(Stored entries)
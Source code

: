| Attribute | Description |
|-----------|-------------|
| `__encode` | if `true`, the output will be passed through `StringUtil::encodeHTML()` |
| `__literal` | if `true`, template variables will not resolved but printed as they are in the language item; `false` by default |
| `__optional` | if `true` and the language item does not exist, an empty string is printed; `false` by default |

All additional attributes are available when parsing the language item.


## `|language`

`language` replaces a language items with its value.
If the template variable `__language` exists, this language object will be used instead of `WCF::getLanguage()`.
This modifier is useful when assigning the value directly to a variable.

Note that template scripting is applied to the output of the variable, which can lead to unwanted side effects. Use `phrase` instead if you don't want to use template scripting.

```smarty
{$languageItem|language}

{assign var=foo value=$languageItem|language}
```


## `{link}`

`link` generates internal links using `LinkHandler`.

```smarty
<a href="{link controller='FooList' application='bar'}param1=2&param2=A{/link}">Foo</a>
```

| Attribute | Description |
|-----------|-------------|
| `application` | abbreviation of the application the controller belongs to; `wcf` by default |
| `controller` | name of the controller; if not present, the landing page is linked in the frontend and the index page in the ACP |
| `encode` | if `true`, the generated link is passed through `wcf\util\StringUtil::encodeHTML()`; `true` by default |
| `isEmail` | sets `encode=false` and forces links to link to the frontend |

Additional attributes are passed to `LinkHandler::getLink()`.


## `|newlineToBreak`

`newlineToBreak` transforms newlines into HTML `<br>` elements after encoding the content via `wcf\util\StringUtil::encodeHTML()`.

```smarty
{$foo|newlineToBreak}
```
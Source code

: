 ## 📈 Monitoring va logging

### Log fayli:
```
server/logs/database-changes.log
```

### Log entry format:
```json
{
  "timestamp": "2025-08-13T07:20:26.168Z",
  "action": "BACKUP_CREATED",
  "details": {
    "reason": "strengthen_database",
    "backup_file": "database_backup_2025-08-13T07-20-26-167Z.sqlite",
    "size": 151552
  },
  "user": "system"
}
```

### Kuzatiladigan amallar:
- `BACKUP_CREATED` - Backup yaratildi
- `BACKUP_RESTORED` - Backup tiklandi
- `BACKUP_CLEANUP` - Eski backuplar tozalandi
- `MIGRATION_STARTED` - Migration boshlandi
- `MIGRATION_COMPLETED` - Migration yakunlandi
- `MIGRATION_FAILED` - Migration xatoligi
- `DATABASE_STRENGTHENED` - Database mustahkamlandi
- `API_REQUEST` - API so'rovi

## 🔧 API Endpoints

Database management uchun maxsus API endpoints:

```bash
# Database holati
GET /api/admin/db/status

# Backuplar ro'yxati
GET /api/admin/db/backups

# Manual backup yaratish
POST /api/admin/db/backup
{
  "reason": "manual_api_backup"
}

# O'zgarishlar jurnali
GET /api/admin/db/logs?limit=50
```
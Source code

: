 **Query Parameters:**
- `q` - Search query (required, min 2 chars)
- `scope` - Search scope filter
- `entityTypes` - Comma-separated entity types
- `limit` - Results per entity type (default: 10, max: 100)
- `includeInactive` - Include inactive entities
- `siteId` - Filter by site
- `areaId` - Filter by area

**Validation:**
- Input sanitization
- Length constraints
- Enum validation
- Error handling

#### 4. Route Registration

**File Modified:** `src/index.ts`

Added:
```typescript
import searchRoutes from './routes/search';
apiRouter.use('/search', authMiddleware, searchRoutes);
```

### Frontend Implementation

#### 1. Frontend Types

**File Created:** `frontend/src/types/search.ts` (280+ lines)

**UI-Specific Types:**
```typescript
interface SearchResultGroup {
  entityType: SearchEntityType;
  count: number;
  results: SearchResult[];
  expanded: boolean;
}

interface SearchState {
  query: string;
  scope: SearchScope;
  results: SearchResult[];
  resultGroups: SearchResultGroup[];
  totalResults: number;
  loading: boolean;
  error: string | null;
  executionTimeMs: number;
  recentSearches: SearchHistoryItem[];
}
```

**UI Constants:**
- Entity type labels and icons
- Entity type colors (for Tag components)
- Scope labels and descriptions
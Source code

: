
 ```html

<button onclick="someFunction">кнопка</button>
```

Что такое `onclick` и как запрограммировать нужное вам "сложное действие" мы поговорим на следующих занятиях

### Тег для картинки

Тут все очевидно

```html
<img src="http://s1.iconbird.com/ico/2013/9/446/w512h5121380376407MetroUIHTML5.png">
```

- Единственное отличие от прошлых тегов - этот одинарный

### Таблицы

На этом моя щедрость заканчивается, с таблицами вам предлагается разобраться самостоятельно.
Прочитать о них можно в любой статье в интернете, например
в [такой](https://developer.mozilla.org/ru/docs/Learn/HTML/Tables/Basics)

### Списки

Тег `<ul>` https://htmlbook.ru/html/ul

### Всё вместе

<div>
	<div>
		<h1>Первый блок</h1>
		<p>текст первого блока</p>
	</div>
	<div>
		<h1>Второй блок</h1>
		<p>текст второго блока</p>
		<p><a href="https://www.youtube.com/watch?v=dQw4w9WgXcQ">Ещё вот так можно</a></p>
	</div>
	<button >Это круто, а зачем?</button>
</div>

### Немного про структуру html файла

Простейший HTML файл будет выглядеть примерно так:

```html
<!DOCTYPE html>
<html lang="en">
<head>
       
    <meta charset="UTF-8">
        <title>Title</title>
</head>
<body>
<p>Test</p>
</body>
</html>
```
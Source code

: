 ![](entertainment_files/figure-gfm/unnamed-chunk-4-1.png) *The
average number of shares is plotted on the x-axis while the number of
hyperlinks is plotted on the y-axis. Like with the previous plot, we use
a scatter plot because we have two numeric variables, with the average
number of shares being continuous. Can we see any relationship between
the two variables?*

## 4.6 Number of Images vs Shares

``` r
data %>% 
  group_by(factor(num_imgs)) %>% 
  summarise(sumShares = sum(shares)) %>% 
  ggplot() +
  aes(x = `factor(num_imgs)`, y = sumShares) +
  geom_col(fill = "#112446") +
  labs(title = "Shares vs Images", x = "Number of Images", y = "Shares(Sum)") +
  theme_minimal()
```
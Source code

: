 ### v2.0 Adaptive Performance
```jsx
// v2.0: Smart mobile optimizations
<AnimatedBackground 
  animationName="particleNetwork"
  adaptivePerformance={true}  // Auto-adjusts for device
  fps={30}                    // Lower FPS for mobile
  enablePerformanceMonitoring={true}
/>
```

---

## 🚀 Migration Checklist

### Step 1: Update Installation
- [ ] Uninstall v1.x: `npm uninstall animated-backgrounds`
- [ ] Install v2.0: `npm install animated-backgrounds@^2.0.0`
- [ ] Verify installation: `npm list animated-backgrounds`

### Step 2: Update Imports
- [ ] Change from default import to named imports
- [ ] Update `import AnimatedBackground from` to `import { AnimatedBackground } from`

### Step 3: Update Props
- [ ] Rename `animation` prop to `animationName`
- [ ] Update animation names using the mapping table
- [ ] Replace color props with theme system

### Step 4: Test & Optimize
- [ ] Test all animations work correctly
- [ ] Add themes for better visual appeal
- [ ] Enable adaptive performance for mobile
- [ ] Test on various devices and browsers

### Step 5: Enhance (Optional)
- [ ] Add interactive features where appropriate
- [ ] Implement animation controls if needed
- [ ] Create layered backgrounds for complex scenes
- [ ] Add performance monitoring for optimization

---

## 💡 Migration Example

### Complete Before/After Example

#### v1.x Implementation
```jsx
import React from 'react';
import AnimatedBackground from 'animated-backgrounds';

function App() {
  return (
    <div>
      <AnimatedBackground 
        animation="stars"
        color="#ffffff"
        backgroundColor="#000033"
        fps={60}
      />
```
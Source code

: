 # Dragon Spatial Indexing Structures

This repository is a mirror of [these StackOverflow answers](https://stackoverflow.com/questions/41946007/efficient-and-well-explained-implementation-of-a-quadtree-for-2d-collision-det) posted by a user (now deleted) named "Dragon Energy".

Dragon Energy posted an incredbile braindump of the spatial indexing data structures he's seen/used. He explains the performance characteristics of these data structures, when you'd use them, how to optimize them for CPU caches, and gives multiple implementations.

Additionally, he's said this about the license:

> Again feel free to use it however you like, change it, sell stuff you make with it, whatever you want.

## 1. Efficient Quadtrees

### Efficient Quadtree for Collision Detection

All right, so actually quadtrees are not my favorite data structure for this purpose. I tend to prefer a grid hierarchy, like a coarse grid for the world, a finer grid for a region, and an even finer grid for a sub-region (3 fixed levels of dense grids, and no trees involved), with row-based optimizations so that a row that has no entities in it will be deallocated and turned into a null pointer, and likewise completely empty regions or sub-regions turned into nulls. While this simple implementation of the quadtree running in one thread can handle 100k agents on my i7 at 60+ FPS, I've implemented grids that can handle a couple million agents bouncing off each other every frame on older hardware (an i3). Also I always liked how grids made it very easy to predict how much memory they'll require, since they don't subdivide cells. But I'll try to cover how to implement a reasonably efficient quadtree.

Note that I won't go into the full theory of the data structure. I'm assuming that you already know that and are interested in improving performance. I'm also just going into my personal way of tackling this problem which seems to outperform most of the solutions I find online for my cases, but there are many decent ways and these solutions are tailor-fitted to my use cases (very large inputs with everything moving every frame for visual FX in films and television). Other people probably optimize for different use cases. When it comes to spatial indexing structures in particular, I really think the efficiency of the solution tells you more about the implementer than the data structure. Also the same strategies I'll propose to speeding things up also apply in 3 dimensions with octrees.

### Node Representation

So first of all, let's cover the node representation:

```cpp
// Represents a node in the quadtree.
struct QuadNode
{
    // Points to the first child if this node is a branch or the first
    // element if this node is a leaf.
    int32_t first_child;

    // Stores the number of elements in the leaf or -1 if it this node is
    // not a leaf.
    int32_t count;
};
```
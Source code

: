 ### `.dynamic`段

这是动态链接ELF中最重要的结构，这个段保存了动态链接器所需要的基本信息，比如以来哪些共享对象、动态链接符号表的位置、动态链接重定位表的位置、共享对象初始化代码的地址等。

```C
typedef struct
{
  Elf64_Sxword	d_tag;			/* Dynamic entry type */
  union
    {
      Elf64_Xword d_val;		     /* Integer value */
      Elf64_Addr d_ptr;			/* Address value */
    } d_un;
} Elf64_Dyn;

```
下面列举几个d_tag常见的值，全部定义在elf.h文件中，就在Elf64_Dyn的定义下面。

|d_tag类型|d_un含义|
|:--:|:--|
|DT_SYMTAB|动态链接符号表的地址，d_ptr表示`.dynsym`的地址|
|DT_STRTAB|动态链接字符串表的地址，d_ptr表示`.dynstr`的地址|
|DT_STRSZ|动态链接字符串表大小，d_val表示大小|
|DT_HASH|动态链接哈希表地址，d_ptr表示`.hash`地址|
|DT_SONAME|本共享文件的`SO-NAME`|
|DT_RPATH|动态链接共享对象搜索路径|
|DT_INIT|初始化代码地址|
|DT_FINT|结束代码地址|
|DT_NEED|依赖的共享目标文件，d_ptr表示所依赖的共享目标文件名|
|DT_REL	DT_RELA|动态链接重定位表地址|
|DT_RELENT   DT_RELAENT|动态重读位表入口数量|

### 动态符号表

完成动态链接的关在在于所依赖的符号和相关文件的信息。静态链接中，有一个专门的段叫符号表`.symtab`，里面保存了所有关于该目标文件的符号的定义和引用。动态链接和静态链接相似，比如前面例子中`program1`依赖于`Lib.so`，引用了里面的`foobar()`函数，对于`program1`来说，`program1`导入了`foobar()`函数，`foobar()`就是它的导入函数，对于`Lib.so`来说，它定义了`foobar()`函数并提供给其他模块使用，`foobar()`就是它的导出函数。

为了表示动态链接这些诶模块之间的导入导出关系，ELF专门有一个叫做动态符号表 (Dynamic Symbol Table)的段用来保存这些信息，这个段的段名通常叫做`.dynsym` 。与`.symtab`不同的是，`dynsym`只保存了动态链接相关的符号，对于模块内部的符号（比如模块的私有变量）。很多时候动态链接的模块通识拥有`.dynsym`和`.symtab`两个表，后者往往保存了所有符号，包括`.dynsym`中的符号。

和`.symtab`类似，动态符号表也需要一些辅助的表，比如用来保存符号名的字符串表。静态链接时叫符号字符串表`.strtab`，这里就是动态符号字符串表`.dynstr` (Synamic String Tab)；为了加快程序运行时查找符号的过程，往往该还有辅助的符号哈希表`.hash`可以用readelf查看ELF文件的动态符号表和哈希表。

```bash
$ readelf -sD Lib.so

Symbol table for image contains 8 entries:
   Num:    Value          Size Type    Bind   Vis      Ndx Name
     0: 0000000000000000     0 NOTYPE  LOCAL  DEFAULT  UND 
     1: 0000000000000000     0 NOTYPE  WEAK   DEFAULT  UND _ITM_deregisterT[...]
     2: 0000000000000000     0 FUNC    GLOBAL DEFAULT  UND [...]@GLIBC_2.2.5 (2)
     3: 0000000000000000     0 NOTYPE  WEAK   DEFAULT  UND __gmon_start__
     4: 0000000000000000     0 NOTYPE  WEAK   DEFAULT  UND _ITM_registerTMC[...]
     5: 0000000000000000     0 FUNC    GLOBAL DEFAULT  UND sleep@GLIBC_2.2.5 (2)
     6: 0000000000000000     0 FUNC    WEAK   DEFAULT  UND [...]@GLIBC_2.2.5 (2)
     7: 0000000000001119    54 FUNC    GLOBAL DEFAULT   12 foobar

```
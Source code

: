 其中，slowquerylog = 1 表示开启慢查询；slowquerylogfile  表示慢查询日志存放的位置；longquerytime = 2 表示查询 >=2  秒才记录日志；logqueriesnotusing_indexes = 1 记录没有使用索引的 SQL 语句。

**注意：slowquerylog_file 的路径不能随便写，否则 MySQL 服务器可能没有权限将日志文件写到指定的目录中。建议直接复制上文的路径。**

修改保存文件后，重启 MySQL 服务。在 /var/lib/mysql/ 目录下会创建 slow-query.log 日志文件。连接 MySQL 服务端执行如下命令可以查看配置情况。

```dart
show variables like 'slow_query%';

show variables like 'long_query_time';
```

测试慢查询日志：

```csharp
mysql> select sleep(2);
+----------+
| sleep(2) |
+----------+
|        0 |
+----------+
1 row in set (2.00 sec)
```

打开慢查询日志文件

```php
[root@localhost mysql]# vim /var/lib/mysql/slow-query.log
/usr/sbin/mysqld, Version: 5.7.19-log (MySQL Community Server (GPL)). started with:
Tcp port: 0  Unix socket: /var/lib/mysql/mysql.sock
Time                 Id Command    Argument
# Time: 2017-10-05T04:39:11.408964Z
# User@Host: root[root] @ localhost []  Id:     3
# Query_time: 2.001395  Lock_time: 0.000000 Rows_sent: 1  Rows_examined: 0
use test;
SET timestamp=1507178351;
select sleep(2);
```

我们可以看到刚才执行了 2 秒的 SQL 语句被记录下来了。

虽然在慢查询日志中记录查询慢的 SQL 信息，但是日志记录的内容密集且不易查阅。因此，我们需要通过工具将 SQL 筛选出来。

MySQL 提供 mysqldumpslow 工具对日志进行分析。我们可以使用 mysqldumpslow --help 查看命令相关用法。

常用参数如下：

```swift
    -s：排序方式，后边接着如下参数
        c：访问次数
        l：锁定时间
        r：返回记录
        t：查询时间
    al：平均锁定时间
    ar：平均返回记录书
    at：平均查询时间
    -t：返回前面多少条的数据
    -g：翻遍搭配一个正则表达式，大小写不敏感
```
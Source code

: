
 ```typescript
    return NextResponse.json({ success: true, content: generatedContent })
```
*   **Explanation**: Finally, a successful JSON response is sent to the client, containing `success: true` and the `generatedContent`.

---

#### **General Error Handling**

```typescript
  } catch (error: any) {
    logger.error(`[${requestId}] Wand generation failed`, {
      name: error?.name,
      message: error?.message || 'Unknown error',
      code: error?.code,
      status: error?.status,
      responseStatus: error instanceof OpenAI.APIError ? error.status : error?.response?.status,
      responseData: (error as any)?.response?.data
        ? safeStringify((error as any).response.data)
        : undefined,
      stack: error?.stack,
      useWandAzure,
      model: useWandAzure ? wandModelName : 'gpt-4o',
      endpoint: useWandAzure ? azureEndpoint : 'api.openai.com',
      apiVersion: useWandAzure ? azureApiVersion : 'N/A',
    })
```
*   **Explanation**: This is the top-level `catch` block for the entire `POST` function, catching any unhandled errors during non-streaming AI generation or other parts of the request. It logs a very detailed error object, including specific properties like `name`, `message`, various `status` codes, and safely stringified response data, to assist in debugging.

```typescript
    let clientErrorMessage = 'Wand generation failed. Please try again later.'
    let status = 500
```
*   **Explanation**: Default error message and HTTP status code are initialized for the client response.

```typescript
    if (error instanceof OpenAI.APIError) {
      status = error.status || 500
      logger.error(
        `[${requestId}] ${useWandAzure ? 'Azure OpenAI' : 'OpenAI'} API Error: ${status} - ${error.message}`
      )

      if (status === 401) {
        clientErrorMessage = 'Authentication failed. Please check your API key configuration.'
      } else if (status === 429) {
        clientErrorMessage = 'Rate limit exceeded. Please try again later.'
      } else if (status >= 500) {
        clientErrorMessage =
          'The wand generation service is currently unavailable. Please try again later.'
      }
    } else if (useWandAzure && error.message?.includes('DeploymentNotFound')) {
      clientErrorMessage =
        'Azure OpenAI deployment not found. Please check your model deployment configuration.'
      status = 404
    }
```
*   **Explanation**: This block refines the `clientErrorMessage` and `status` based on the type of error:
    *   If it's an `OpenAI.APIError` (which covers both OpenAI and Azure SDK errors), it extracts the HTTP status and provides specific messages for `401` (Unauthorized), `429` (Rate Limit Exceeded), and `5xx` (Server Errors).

- **EXERCISE GOAL**
Write out each line above that contains the word "Migration".

- **RESPONSE TO THE TASK**
- `MIGRATION_STARTED` - Migration boshlandi
- `MIGRATION_COMPLETED` - Migration yakunlandi
- `MIGRATION_FAILED` - Migration xatoligi
## 🚀 Migration Checklist
## 💡 Migration Example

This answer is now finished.